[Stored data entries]
__________

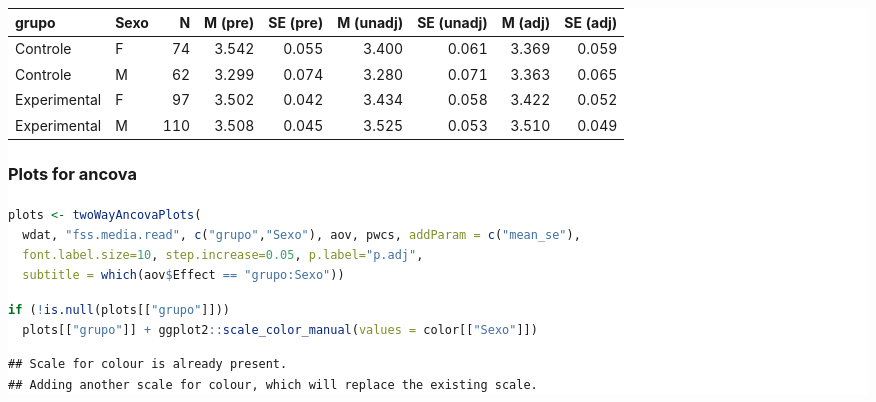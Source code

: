 | grupo        | Sexo |   N | M (pre) | SE (pre) | M (unadj) | SE (unadj) | M (adj) | SE (adj) |
|:-------------|:-----|----:|--------:|---------:|----------:|-----------:|--------:|---------:|
| Controle     | F    |  74 |   3.542 |    0.055 |     3.400 |      0.061 |   3.369 |    0.059 |
| Controle     | M    |  62 |   3.299 |    0.074 |     3.280 |      0.071 |   3.363 |    0.065 |
| Experimental | F    |  97 |   3.502 |    0.042 |     3.434 |      0.058 |   3.422 |    0.052 |
| Experimental | M    | 110 |   3.508 |    0.045 |     3.525 |      0.053 |   3.510 |    0.049 |

### Plots for ancova

``` r
plots <- twoWayAncovaPlots(
  wdat, "fss.media.read", c("grupo","Sexo"), aov, pwcs, addParam = c("mean_se"),
  font.label.size=10, step.increase=0.05, p.label="p.adj",
  subtitle = which(aov$Effect == "grupo:Sexo"))
```

``` r
if (!is.null(plots[["grupo"]]))
  plots[["grupo"]] + ggplot2::scale_color_manual(values = color[["Sexo"]])
```

    ## Scale for colour is already present.
    ## Adding another scale for colour, which will replace the existing scale.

__________

### What you will do:
Your task is to return the entries above exactly, with no pictures.

### Exercise solution:
Source code

: | grupo        | Sexo |   N | M (pre) | SE (pre) | M (unadj) | SE (unadj) | M (adj) | SE (adj) |
|:-------------|:-----|----:|--------:|---------:|----------:|-----------:|--------:|---------:|
| Controle     | F    |  74 |   3.542 |    0.055 |     3.400 |      0.061 |   3.369 |    0.059 |
| Controle     | M    |  62 |   3.299 |    0.074 |     3.280 |      0.071 |   3.363 |    0.065 |
| Experimental | F    |  97 |   3.502 |    0.042 |     3.434 |      0.058 |   3.422 |    0.052 |
| Experimental | M    | 110 |   3.508 |    0.045 |     3.525 |      0.053 |   3.510 |    0.049 |

### Plots for ancova

``` r
plots <- twoWayAncovaPlots(
  wdat, "fss.media.read", c("grupo","Sexo"), aov, pwcs, addParam = c("mean_se"),
  font.label.size=10, step.increase=0.05, p.label="p.adj",
  subtitle = which(aov$Effect == "grupo:Sexo"))
```

``` r
if (!is.null(plots[["grupo"]]))
  plots[["grupo"]] + ggplot2::scale_color_manual(values = color[["Sexo"]])
```

    ## Scale for colour is already present.
    ## Adding another scale for colour, which will replace the existing scale.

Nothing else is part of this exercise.